Rodgers welcomes the opportunity to harness the abilities of his young receiving corps, but it’s going to be on them to make the most of whatever work they get with the first-team offense. This week, it’s been the third-round pick Montgomery stepping into Nelson’s void on the perimeter.
Even if Rodgers doesn’t get much work with Montgomery, Janis and White in the preseason, he’s proven had can adjust on the fly. A year ago, he spent an entire offseason preparing for JC Tretter to be his center only to lose him a week before the regular season to a knee injury.
Rodgers didn’t take an in-game snap with Corey Linsley until the regular-season opener in Seattle. The two gelled and now it appears Linsley could be the long-term answer Rodgers has sought at the position since Scott Wells left in 2011.
“Aaron has to basically be one of those guys who helps fill in that hole,” quarterbacks coach Alex Van Pelt said. “Decision-making, everything he’s done, continue to do what he’s doing. Just continue to play how he’s played.”
Van Pelt already has started to see Rodgers adjusting his reads. He uses the example in Tuesday’s practice of a particular route where Rodgers “nine times out of 10” throws the ball to Cobb, who was again wide open on the play.
Instead, Rodgers threw in the direction of Adams. Van Pelt explained what Rodgers was doing when the receivers congregated back in the film room. Everyone knows what Cobb is capable of. He wanted to test Adams.
It’s the same psychology Rodgers used early in camp when he was throwing up deep balls to young receivers in single coverage to see if he could count on them to make the play in an in-game setting.
Rodgers doesn’t expect anyone to suddenly morph into Nelson. What he wants is his receivers to capitalize on their own opportunities when called upon much like Adams did last season.
“Jordy’s an elite player, a Pro Bowler,” Van Pelt said. “Everything that Jordy is and has been speaks for itself. To expect Davante to step up and make those same catches and plays, it’s not realistic or fair – and I think Aaron has that in the back of his mind, too. ‘I’ve got to work through this, this is going to be process of finding the guys who are going to be where I want them to be when I want them to be there time after time after time.’”
“That’s the consistency we need to see from the younger group of receivers. You get out there and he looks to you one time and you run the wrong route, boy, it’s not a good thing. We don’t need anybody to do anything more than what they’re supposed to do.”
Rodgers only took a handful of first-team snaps on Wednesday before giving way to Brett Hundley and Matt Blanchard. Whether he plays against the Eagles, the importance of the rest of his practice reps will be amplified over the next week.
The quarterback still feels good about the layout of the offense. He’s also willing to mold his young collection of weapons, but cautions that it’s a two-way street. The difference in athleticism is “minute” at the NFL.
To earn Rodgers’ trust, receivers must cut down on mental errors and perfect their route-running.
“They’ve got to earn that,” offensive coordinator Edgar Bennett said. “They have to earn that trust.

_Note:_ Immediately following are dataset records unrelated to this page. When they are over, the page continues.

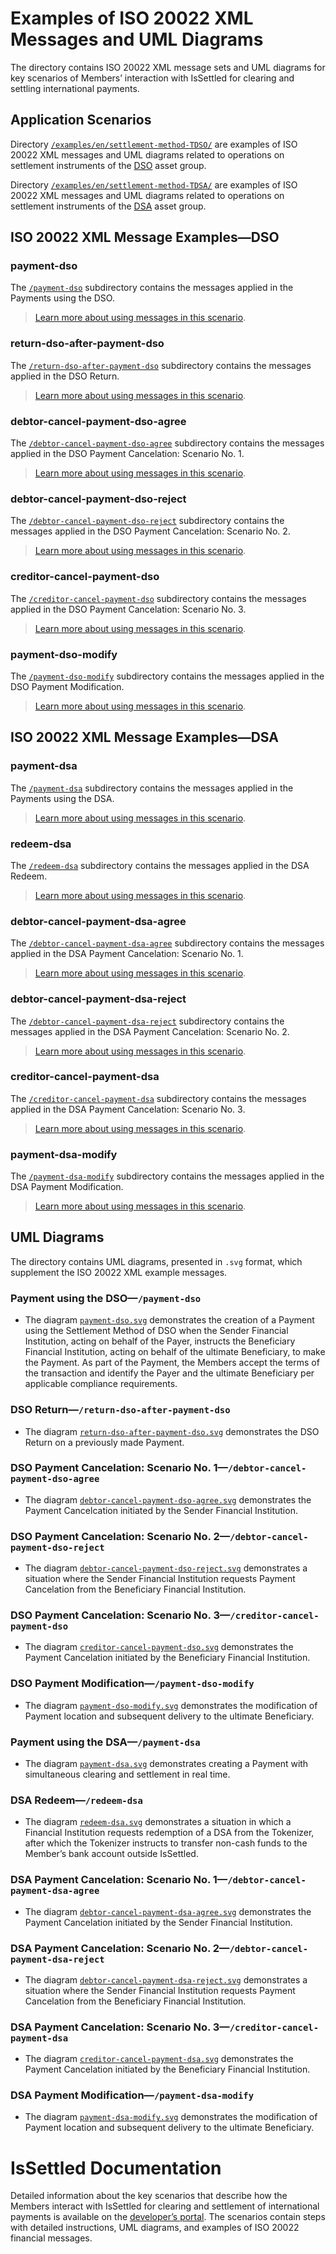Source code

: # Examples of ISO 20022 XML Messages and UML Diagrams

The directory contains ISO 20022 XML message sets and UML diagrams for key scenarios of Members’ interaction with IsSettled for clearing and settling international payments.

## Application Scenarios

Directory [`/examples/en/settlement-method-TDSO/`](https://github.com/issettled/iso20022-issettled/tree/main/examples/en/settlement-method-TDSO) are examples of ISO 20022 XML messages and UML diagrams related to operations on settlement instruments of the [DSO](https://developer.issettled.com/docs-glossary/digital-settlement-obligation-dso) asset group.

Directory [`/examples/en/settlement-method-TDSA/`](https://github.com/issettled/iso20022-issettled/tree/main/examples/en/settlement-method-TDSA) are examples of ISO 20022 XML messages and UML diagrams related to operations on settlement instruments of the [DSA](https://developer.issettled.com/docs-glossary/digital-settlement-asset-dsa) asset group.

## ISO 20022 XML Message Examples—DSO

### payment-dso

The [`/payment-dso`](https://github.com/issettled/iso20022-issettled/tree/main/examples/en/settlement-method-TDSO/payment-dso) subdirectory contains the messages applied in the Payments using the DSO.

> [Learn more about using messages in this scenario](https://developer.issettled.com/docs-scenarios/payment-dso).

### return-dso-after-payment-dso

The [`/return-dso-after-payment-dso`](https://github.com/issettled/iso20022-issettled/tree/main/examples/en/settlement-method-TDSO/return-dso-after-payment-dso) subdirectory contains the messages applied in the DSO Return.

> [Learn more about using messages in this scenario](https://developer.issettled.com/docs-scenarios/return-dso/).

### debtor-cancel-payment-dso-agree

The [`/debtor-cancel-payment-dso-agree`](https://github.com/issettled/iso20022-issettled/tree/main/examples/en/settlement-method-TDSO/debtor-cancel-payment-dso-agree) subdirectory contains the messages applied in the DSO Payment Cancelation: Scenario No. 1.

> [Learn more about using messages in this scenario](https://developer.issettled.com/docs-scenarios/dso-payment-cancelation-1).

### debtor-cancel-payment-dso-reject

The [`/debtor-cancel-payment-dso-reject`](https://github.com/issettled/iso20022-issettled/tree/main/examples/en/settlement-method-TDSO/debtor-cancel-payment-dso-reject) subdirectory contains the messages applied in the DSO Payment Cancelation: Scenario No. 2.

> [Learn more about using messages in this scenario](https://developer.issettled.com/docs-scenarios/dso-payment-cancelation-2).

### creditor-cancel-payment-dso

The [`/creditor-cancel-payment-dso`](https://github.com/issettled/iso20022-issettled/tree/main/examples/en/settlement-method-TDSO/creditor-cancel-payment-dso) subdirectory contains the messages applied in the DSO Payment Cancelation: Scenario No. 3.

> [Learn more about using messages in this scenario](https://developer.issettled.com/docs-scenarios/dso-payment-cancelation-3).

### payment-dso-modify

The [`/payment-dso-modify`](https://github.com/issettled/iso20022-issettled/tree/main/examples/en/settlement-method-TDSO/payment-dso-modify) subdirectory contains the messages applied in the DSO Payment Modification.

> [Learn more about using messages in this scenario](https://developer.issettled.com/docs-scenarios/dso-payment-modify).

## ISO 20022 XML Message Examples—DSA

### payment-dsa

The [`/payment-dsa`](https://github.com/issettled/iso20022-issettled/tree/main/examples/en/settlement-method-TDSA/payment-dsa) subdirectory contains the messages applied in the Payments using the DSA.

> [Learn more about using messages in this scenario](https://developer.issettled.com/docs-scenarios/payment-dsa).

### redeem-dsa

The [`/redeem-dsa`](https://github.com/issettled/iso20022-issettled/tree/main/examples/en/settlement-method-TDSA/redeem-dsa) subdirectory contains the messages applied in the DSA Redeem.

> [Learn more about using messages in this scenario](https://developer.issettled.com/docs-scenarios/redeem-dsa).

### debtor-cancel-payment-dsa-agree

The [`/debtor-cancel-payment-dsa-agree`](https://github.com/issettled/iso20022-issettled/tree/main/examples/en/settlement-method-TDSA/debtor-cancel-payment-dsa-agree) subdirectory contains the messages applied in the DSA Payment Cancelation: Scenario No. 1.

> [Learn more about using messages in this scenario](https://developer.issettled.com/docs-scenarios/dsa-payment-cancelation-1).

### debtor-cancel-payment-dsa-reject

The [`/debtor-cancel-payment-dsa-reject`](https://github.com/issettled/iso20022-issettled/tree/main/examples/en/settlement-method-TDSA/debtor-cancel-payment-dsa-reject) subdirectory contains the messages applied in the DSA Payment Cancelation: Scenario No. 2.

> [Learn more about using messages in this scenario](https://developer.issettled.com/docs-scenarios/dsa-payment-cancelation-2).

### creditor-cancel-payment-dsa

The [`/creditor-cancel-payment-dsa`](https://github.com/issettled/iso20022-issettled/tree/main/examples/en/settlement-method-TDSA/creditor-cancel-payment-dsa) subdirectory contains the messages applied in the DSA Payment Cancelation: Scenario No. 3.

> [Learn more about using messages in this scenario](https://developer.issettled.com/docs-scenarios/dsa-payment-cancelation-3).

### payment-dsa-modify

The [`/payment-dsa-modify`](https://github.com/issettled/iso20022-issettled/tree/main/examples/en/settlement-method-TDSA/payment-dsa-modify) subdirectory contains the messages applied in the DSA Payment Modification.

> [Learn more about using messages in this scenario](https://developer.issettled.com/docs-scenarios/dsa-payment-modify).

## UML Diagrams

The directory contains UML diagrams, presented in `.svg` format, which supplement the ISO 20022 XML example messages.

### Payment using the DSO—`/payment-dso`

* The diagram [`payment-dso.svg`](https://github.com/issettled/iso20022-issettled/blob/main/examples/en/settlement-method-TDSO/payment-dso/payment-dso.svg) demonstrates the creation of a Payment using the Settlement Method of DSO when the Sender Financial Institution, acting on behalf of the Payer, instructs the Beneficiary Financial Institution, acting on behalf of the ultimate Beneficiary, to make the Payment. As part of the Payment, the Members accept the terms of the transaction and identify the Payer and the ultimate Beneficiary per applicable compliance requirements.

### DSO Return—`/return-dso-after-payment-dso`

* The diagram [`return-dso-after-payment-dso.svg`](https://github.com/issettled/iso20022-issettled/blob/main/examples/en/settlement-method-TDSO/return-dso-after-payment-dso/return-dso-after-payment-dso.svg) demonstrates the DSO Return on a previously made Payment.

### DSO Payment Cancelation: Scenario No. 1—`/debtor-cancel-payment-dso-agree`

* The diagram [`debtor-cancel-payment-dso-agree.svg`](https://github.com/issettled/iso20022-issettled/blob/main/examples/en/settlement-method-TDSO/debtor-cancel-payment-dso-agree/debtor-cancel-payment-dso-agree.svg) demonstrates the Payment Cancelcation initiated by the Sender Financial Institution.

### DSO Payment Cancelation: Scenario No. 2—`/debtor-cancel-payment-dso-reject`

* The diagram [`debtor-cancel-payment-dso-reject.svg`](https://github.com/issettled/iso20022-issettled/blob/main/examples/en/settlement-method-TDSO/debtor-cancel-payment-dso-reject/debtor-cancel-payment-dso-reject.svg) demonstrates a situation where the Sender Financial Institution requests Payment Cancelation from the Beneficiary Financial Institution. 

### DSO Payment Cancelation: Scenario No. 3—`/creditor-cancel-payment-dso`

* The diagram [`creditor-cancel-payment-dso.svg`](https://github.com/issettled/iso20022-issettled/blob/main/examples/en/settlement-method-TDSO/creditor-cancel-payment-dso/creditor-cancel-payment-dso.svg) demonstrates the Payment Cancelation initiated by the Beneficiary Financial Institution.

### DSO Payment Modification—`/payment-dso-modify`

* The diagram [`payment-dso-modify.svg`](https://github.com/issettled/iso20022-issettled/blob/main/examples/en/settlement-method-TDSO/payment-dso-modify/payment-dso-modify.svg) demonstrates the modification of Payment location and subsequent delivery to the ultimate Beneficiary.

### Payment using the DSA—`/payment-dsa`

* The diagram [`payment-dsa.svg`](https://github.com/issettled/iso20022-issettled/blob/main/examples/en/settlement-method-TDSA/payment-dsa/payment-dsa.svg) demonstrates creating a Payment with simultaneous clearing and settlement in real time.

### DSA Redeem—`/redeem-dsa`

* The diagram [`redeem-dsa.svg`](https://github.com/issettled/iso20022-issettled/blob/main/examples/en/settlement-method-TDSA/redeem-dsa/redeem-dsa.svg) demonstrates a situation in which a Financial Institution requests redemption of a DSA from the Tokenizer, after which the Tokenizer instructs to transfer non-cash funds to the Member’s bank account outside IsSettled.

### DSA Payment Cancelation: Scenario No. 1—`/debtor-cancel-payment-dsa-agree`

* The diagram [`debtor-cancel-payment-dsa-agree.svg`](https://github.com/issettled/iso20022-issettled/blob/main/examples/en/settlement-method-TDSA/debtor-cancel-payment-dsa-agree/debtor-cancel-payment-dsa-agree.svg) demonstrates the Payment Cancelation initiated by the Sender Financial Institution.

### DSA Payment Cancelation: Scenario No. 2—`/debtor-cancel-payment-dsa-reject`

* The diagram [`debtor-cancel-payment-dsa-reject.svg`](https://github.com/issettled/iso20022-issettled/blob/main/examples/en/settlement-method-TDSA/debtor-cancel-payment-dsa-reject/debtor-cancel-payment-dsa-reject.svg) demonstrates a situation where the Sender Financial Institution requests Payment Cancelation from the Beneficiary Financial Institution.

### DSA Payment Cancelation: Scenario No. 3—`/creditor-cancel-payment-dsa`

* The diagram [`creditor-cancel-payment-dsa.svg`](https://github.com/issettled/iso20022-issettled/blob/main/examples/en/settlement-method-TDSA/creditor-cancel-payment-dsa/creditor-cancel-payment-dsa.svg) demonstrates the Payment Cancelation initiated by the Beneficiary Financial Institution.

### DSA Payment Modification—`/payment-dsa-modify`

* The diagram [`payment-dsa-modify.svg`](https://github.com/issettled/iso20022-issettled/blob/main/examples/en/settlement-method-TDSA/payment-dsa-modify/payment-dsa-modify.svg) demonstrates the modification of Payment location and subsequent delivery to the ultimate Beneficiary.

# IsSettled Documentation

Detailed information about the key scenarios that describe how the Members interact with IsSettled for clearing and settlement of international payments is available on the [developer’s portal](https://developer.issettled.com/docs-scenarios-introduction). The scenarios contain steps with detailed instructions, UML diagrams, and examples of ISO 20022 financial messages.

And the only way you do that is by your actions. It’s not something you can talk about, as far as, ‘I’m going to do this, I’m going to do that.’ You have to show us. You have to show us on a daily basis.”
Whatever receiver proves capable of doing that will be the one taking reps with Rodgers once the games finally matter.
“(Time) is running out and that’s why these reps in practice are so important,” Rodgers said. “We’ve seen a lot of from those guys, but we just need to see consistency whether I’m in there or Scott’s in there or Brett or Matt. We need to see those guys making plays whether they’re going against the first, second or third corner or the seventh, eighth and ninth corner.
“We need those guys to play a little faster. That will give them confidence and the quarterback confidence in throwing them the ball.”